When there are narcissistic traits in a teacher (grandiosity and need for admiration) and narcissistic vulnerabilities in the student (the need to be attached to an idealized person who approves and confirms worth), the two will mutually reinforce narcissistic pedagogy. 

The learner gains approval; the teacher gains compliance and admiration. And while it’s almost certain that neither teacher nor student consciously wants this to happen, it can, and I believe, all too often happens. 

Please know that this by no means implies that the teacher is a “bad teacher,” that the relationship is wholly negative, or that the student has learned nothing in class, on the contrary. What makes these situations so confusing is that the opposite can be the fact, and probably most often is true. The teacher may be a gifted asana instructor, the relationship may have some truly positive dimensions, and the student may have learned an enormous amount. But at the root, the relationship can be poisoned by narcissism. 

This complicated reality can be very painful and difficult to disentangle and process. Of course, it can also be tremendously liberating to work through it. Let’s face it, its a co-dependent relationship that’s bad for both the teacher and student. Although, In most circumstances I have witnessed that the student, being less powerful typically suffers more.

I think it would be a good idea for the modern yoga community to have open and real discussions about the changing nature of the teacher-student relationship. Its no longer Guru-Disciple, so what is it, really? What would we ideally like that relationship to be? 

I think that it could be useful to think about how Western psychology might help us gain insight into the nature and potential pitfalls of the teacher-student relationship. Therapists are trained to understand issues such as narcissism, transference, and counter-transference, and to work with them in their practice. I realize that yoga teachers aren’t therapists and shouldn’t try to be, but I think that it would be helpful for us to have more familiarity with these concepts. 

Its important for yoga teachers to start thinking about how best to create a culture that truly empowers their students. Psychologically, it’s not necessarily bad for students to go through a phase of idealizing their teachers, provided that it functions as a transition towards greater independence and empowerment. But too often I witness it turning into a rut of dependency and illusion. 

The question to explore, is how best to ensure a healthy teacher – student relationship. 

Thank goodness, the way in which yoga is taught today typically has strong built-in protections against the abuses that can occur when teacher-student relationships really get out of hand. Typically students and teachers are only together for classes, and aren’t subject to the crazy intensity that can build up in a live-in community. (This is not, of course, to suggest that ashrams or residential communities are inherently bad, just that the potential for unhealthy relationships to become truly abusive is obviously higher.)

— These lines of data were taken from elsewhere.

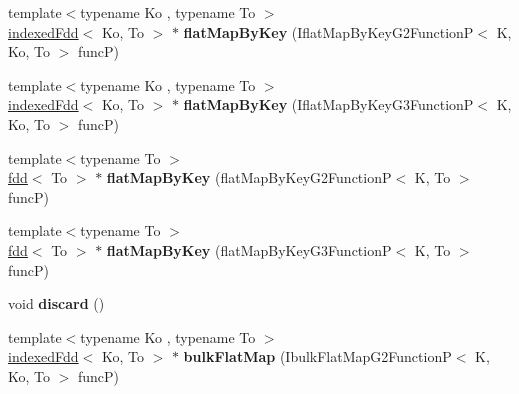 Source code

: \begin{DoxyCompactItemize}
\item 
\hypertarget{classfaster_1_1groupedFdd_a7189b8f22a6b6aa82d826242e0c085e2}{}{\footnotesize template$<$typename Ko , typename To $>$ }\\\hyperlink{classfaster_1_1indexedFdd}{indexed\+Fdd}$<$ Ko, To $>$ $\ast$ {\bfseries flat\+Map\+By\+Key} (Iflat\+Map\+By\+Key\+G2\+Function\+P$<$ K, Ko, To $>$ func\+P)\label{classfaster_1_1groupedFdd_a7189b8f22a6b6aa82d826242e0c085e2}

\item 
\hypertarget{classfaster_1_1groupedFdd_a30a78832f8adb812a4cf8e066a810694}{}{\footnotesize template$<$typename Ko , typename To $>$ }\\\hyperlink{classfaster_1_1indexedFdd}{indexed\+Fdd}$<$ Ko, To $>$ $\ast$ {\bfseries flat\+Map\+By\+Key} (Iflat\+Map\+By\+Key\+G3\+Function\+P$<$ K, Ko, To $>$ func\+P)\label{classfaster_1_1groupedFdd_a30a78832f8adb812a4cf8e066a810694}

\item 
\hypertarget{classfaster_1_1groupedFdd_ac04b3eda45e06a5d8ebaec16fd3e7df2}{}{\footnotesize template$<$typename To $>$ }\\\hyperlink{classfaster_1_1fdd}{fdd}$<$ To $>$ $\ast$ {\bfseries flat\+Map\+By\+Key} (flat\+Map\+By\+Key\+G2\+Function\+P$<$ K, To $>$ func\+P)\label{classfaster_1_1groupedFdd_ac04b3eda45e06a5d8ebaec16fd3e7df2}

\item 
\hypertarget{classfaster_1_1groupedFdd_ace8e2aba0c083f8f2c0ac1a949521edf}{}{\footnotesize template$<$typename To $>$ }\\\hyperlink{classfaster_1_1fdd}{fdd}$<$ To $>$ $\ast$ {\bfseries flat\+Map\+By\+Key} (flat\+Map\+By\+Key\+G3\+Function\+P$<$ K, To $>$ func\+P)\label{classfaster_1_1groupedFdd_ace8e2aba0c083f8f2c0ac1a949521edf}

\item 
\hypertarget{classfaster_1_1groupedFdd_abfbee9b73e344e5fd6f44a209f6c1762}{}void {\bfseries discard} ()\label{classfaster_1_1groupedFdd_abfbee9b73e344e5fd6f44a209f6c1762}

\item 
\hypertarget{classfaster_1_1groupedFdd_ad1fb70f835dd2e1fa59c2e5e616b545a}{}{\footnotesize template$<$typename Ko , typename To $>$ }\\\hyperlink{classfaster_1_1indexedFdd}{indexed\+Fdd}$<$ Ko, To $>$ $\ast$ {\bfseries bulk\+Flat\+Map} (Ibulk\+Flat\+Map\+G2\+Function\+P$<$ K, Ko, To $>$ func\+P)\label{classfaster_1_1groupedFdd_ad1fb70f835dd2e1fa59c2e5e616b545a}


\end{DoxyCompactItemize}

Hopefully, criticisms about the yoga community can be an opportunity for us to reflect on its dynamics more deeply, rather than simply air the dirty laundry, and hastily judge. The impersonal forces of idealism, the depths of illusion and fear, the subtleties of self-deception and ambition are a part of our human nature. The Greek plays, the Indian Vedas, the African tribal myths, Biblical Tales all wrestle with these forces, which have shaped our human lot since ancient times. To believe in a spiritual life with no shadow, where ego never visits, is to imagine a sky where the sun always shines and there is no night. We need the darkness in order to transform. 

I think that it’s important to allow our hearts and minds to dance together in order to inform us. To be wary of the teacher who speaks in black and white, right and wrong terms. If the teacher gossips or speaks negatively and judgementaly about another lineage or teacher, remember that is a form of  fear based manipulation. A teacher should encourage the student to ask more questions, and provide tools that help the student connect to their own truth in order to discover the answers. To seek within, rather than give the student what can truly only be considered an opinion and their own experience.